▸ Dataset content
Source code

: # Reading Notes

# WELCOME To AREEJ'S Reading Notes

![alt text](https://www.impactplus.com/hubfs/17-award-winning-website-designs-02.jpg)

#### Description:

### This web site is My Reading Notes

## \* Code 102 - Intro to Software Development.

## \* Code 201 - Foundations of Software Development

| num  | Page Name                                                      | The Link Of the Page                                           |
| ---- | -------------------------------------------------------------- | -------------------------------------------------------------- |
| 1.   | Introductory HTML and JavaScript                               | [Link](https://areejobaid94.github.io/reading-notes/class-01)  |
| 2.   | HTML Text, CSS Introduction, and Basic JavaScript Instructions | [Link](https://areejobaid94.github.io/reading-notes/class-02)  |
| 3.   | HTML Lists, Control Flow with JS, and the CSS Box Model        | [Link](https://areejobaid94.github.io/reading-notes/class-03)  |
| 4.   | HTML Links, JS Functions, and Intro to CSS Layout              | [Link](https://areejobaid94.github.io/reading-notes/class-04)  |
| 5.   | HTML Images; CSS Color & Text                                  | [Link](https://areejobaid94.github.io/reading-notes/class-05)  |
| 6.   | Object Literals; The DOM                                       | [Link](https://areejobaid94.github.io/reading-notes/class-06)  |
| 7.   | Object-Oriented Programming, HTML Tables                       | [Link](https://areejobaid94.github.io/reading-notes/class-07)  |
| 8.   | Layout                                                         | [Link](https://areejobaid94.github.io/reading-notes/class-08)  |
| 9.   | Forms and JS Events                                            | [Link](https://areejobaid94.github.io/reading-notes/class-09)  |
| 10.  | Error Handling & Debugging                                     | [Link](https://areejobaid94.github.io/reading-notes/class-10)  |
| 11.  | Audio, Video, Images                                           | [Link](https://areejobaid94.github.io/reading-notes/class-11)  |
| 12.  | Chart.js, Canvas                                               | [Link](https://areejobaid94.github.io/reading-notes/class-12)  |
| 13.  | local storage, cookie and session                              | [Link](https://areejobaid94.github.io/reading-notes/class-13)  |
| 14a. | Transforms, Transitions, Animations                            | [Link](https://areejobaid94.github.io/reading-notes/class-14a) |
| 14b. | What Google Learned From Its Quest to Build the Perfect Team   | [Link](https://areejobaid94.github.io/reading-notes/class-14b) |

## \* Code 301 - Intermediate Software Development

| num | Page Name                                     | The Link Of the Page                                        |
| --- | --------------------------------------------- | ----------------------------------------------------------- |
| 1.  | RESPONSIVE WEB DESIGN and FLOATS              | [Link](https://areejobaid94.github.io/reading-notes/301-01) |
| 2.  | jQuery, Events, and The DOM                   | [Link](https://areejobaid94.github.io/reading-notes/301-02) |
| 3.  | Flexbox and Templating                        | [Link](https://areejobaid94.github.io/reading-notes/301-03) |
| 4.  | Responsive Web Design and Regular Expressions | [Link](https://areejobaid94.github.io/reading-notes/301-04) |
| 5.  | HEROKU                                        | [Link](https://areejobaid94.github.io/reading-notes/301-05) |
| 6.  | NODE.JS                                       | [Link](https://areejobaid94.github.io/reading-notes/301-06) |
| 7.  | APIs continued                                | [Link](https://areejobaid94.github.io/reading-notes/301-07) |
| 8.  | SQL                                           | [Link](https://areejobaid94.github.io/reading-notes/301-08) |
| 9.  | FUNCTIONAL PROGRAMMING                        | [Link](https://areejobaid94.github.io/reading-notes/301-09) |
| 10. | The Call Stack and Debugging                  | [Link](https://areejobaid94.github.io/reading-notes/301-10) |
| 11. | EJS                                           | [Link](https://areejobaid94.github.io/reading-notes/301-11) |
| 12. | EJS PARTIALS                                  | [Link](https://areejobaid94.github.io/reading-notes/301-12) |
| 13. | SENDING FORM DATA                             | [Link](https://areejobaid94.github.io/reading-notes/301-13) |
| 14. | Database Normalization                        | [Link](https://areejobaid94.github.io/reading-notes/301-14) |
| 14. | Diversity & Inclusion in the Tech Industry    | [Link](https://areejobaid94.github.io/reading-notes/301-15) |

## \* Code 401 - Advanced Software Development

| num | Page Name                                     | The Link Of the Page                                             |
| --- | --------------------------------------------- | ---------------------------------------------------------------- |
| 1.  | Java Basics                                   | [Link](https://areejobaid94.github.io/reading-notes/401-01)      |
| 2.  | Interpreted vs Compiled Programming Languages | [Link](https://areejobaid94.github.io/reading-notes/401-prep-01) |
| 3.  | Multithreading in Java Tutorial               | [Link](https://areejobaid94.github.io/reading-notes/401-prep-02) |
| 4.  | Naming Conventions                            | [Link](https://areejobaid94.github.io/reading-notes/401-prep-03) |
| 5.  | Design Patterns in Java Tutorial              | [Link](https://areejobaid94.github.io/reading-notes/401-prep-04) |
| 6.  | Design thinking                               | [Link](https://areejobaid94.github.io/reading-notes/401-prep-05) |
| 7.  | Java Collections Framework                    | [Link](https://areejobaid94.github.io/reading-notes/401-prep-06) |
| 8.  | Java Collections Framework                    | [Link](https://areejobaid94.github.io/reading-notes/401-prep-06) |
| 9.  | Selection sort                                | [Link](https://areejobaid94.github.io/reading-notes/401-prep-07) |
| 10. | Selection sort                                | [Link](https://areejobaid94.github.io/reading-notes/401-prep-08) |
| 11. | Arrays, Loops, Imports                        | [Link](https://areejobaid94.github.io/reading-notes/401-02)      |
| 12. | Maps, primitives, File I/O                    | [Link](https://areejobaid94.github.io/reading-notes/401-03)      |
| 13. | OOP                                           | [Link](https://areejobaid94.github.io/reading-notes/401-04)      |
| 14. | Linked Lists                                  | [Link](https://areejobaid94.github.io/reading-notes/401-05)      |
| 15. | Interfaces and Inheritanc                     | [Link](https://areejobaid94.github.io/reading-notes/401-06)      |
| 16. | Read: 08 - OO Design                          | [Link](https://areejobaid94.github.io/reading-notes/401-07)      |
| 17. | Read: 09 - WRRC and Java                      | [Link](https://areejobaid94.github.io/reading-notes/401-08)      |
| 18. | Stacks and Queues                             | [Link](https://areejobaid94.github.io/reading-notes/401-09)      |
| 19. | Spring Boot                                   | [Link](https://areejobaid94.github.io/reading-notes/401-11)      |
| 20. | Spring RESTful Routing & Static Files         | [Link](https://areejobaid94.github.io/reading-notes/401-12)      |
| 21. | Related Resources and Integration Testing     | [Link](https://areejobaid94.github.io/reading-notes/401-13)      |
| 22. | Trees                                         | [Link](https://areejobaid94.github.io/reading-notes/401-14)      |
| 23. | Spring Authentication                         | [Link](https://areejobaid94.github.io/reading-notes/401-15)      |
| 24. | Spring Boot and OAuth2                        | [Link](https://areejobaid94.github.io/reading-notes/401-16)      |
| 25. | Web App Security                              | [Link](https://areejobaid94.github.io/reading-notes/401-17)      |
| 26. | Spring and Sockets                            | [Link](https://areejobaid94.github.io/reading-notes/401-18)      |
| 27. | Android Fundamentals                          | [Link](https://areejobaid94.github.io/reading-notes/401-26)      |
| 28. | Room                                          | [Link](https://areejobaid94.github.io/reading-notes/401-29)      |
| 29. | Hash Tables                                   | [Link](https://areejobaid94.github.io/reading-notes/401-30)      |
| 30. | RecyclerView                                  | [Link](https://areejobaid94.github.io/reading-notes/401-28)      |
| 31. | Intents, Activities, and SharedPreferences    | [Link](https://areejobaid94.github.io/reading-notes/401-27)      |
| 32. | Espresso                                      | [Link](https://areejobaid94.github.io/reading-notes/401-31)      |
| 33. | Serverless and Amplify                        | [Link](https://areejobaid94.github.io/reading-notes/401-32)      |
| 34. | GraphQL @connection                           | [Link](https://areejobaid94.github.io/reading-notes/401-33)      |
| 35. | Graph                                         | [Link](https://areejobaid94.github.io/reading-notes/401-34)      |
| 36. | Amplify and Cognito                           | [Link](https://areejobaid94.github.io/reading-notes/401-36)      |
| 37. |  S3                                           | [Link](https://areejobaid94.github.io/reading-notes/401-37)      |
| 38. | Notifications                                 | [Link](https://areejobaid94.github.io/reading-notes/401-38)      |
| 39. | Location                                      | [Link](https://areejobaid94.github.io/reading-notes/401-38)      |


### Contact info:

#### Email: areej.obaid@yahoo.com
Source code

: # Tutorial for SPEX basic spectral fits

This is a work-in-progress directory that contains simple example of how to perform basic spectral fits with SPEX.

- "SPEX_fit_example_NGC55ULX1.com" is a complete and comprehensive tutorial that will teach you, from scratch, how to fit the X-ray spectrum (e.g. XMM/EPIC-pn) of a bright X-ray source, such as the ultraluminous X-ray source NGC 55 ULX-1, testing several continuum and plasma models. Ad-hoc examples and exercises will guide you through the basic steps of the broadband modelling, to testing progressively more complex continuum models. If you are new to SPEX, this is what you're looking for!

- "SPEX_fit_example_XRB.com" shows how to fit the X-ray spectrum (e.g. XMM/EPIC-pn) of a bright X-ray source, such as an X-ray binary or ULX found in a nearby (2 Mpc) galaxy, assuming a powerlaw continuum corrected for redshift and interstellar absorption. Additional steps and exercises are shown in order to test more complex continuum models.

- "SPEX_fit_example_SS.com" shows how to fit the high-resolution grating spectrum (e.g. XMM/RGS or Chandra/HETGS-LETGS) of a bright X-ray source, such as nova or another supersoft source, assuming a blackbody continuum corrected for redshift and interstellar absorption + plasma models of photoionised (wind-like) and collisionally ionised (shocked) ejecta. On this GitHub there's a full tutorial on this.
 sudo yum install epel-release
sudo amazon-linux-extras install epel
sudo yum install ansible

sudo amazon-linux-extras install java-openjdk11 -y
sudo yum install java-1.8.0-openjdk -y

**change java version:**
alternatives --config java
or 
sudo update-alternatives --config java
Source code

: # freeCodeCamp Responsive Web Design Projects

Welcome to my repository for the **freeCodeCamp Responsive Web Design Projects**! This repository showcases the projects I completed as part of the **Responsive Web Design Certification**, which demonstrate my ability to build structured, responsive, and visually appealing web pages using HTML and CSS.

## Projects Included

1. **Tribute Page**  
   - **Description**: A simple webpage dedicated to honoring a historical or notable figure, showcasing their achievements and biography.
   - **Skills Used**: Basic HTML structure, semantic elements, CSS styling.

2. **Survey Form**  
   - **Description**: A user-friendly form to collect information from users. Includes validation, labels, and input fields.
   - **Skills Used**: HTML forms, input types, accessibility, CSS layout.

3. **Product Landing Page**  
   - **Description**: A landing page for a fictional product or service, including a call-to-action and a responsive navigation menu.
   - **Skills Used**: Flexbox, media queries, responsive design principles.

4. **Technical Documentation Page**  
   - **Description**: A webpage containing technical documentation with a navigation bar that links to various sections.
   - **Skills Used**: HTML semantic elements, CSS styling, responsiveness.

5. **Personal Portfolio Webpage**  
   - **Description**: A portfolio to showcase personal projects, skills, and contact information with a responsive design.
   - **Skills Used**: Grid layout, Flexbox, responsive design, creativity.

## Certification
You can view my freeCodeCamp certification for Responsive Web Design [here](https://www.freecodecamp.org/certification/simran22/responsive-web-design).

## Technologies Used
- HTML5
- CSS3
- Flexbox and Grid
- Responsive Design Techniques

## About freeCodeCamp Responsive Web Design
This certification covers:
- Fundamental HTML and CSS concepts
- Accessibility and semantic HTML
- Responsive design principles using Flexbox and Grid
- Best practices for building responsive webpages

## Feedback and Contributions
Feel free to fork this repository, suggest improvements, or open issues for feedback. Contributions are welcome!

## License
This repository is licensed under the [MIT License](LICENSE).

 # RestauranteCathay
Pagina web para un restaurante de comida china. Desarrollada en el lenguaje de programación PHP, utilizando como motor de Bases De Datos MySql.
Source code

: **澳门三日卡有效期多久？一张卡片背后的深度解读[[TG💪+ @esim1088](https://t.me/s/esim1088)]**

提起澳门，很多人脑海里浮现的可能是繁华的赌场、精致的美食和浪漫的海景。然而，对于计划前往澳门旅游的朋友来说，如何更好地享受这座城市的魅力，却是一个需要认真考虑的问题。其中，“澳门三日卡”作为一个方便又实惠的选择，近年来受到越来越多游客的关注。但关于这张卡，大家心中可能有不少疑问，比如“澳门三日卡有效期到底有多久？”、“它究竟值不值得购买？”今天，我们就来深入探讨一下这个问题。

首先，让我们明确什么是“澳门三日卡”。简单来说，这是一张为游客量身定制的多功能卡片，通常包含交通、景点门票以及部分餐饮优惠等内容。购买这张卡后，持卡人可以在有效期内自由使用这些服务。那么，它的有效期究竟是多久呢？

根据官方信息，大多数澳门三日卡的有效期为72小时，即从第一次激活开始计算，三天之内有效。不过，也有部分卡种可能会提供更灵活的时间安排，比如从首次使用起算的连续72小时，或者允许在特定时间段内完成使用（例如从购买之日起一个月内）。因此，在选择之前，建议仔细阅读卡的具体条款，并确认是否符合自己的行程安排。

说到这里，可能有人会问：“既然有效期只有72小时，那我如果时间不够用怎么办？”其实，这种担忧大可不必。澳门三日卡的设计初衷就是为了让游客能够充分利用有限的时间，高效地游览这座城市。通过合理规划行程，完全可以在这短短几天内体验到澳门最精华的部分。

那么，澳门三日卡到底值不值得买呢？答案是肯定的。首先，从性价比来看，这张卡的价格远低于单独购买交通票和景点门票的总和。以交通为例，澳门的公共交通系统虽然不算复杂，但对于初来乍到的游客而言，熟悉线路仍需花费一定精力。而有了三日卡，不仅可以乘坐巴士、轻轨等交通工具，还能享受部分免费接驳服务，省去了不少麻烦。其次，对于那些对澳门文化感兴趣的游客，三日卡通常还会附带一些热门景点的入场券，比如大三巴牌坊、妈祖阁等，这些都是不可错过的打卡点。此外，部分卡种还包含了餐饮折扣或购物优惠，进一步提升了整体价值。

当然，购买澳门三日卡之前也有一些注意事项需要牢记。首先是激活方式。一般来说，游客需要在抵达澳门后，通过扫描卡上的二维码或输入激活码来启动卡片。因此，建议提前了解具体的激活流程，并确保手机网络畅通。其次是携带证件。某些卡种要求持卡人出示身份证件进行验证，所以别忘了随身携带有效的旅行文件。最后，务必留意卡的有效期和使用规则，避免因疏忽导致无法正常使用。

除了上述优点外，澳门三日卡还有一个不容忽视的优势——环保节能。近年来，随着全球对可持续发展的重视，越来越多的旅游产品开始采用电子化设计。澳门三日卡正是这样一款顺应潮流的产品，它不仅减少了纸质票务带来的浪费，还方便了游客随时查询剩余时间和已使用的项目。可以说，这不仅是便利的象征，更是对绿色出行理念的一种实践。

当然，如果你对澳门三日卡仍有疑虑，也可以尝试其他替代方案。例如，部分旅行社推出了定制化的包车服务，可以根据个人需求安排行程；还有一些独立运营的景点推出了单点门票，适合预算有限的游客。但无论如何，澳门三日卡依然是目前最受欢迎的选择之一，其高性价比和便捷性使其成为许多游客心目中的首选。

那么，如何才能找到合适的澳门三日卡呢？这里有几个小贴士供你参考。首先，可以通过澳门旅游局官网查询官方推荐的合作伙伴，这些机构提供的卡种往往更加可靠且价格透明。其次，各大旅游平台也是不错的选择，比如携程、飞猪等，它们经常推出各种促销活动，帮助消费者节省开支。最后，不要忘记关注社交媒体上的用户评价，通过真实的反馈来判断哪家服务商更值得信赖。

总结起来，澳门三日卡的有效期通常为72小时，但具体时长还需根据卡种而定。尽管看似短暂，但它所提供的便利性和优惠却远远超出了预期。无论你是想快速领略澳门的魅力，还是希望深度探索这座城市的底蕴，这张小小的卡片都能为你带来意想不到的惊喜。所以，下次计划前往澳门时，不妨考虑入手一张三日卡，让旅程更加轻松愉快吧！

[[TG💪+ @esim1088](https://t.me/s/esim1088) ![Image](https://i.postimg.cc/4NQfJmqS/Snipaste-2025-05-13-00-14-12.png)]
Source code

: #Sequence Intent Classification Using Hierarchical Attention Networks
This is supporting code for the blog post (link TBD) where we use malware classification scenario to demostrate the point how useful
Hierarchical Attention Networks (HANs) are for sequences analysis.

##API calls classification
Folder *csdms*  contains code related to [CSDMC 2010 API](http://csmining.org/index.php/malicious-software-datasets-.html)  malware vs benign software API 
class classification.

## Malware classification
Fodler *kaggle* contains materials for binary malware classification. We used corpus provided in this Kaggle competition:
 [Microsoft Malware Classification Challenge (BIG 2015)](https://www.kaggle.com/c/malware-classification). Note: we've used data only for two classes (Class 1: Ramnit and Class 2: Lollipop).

▸ Task statement
Please give again the lines above between the line holding "This is a work-in-progress" and the line holding "sudo amazon-linux-extras install java-openjdk11", inclusive, exactly as they are and with nothing added.

▸ Written answer
This is a work-in-progress directory that contains simple example of how to perform basic spectral fits with SPEX.

- "SPEX_fit_example_NGC55ULX1.com" is a complete and comprehensive tutorial that will teach you, from scratch, how to fit the X-ray spectrum (e.g. XMM/EPIC-pn) of a bright X-ray source, such as the ultraluminous X-ray source NGC 55 ULX-1, testing several continuum and plasma models. Ad-hoc examples and exercises will guide you through the basic steps of the broadband modelling, to testing progressively more complex continuum models. If you are new to SPEX, this is what you're looking for!

- "SPEX_fit_example_XRB.com" shows how to fit the X-ray spectrum (e.g. XMM/EPIC-pn) of a bright X-ray source, such as an X-ray binary or ULX found in a nearby (2 Mpc) galaxy, assuming a powerlaw continuum corrected for redshift and interstellar absorption. Additional steps and exercises are shown in order to test more complex continuum models.

- "SPEX_fit_example_SS.com" shows how to fit the high-resolution grating spectrum (e.g. XMM/RGS or Chandra/HETGS-LETGS) of a bright X-ray source, such as nova or another supersoft source, assuming a blackbody continuum corrected for redshift and interstellar absorption + plasma models of photoionised (wind-like) and collisionally ionised (shocked) ejecta. On this GitHub there's a full tutorial on this.
 sudo yum install epel-release
sudo amazon-linux-extras install epel
sudo yum install ansible

sudo amazon-linux-extras install java-openjdk11 -y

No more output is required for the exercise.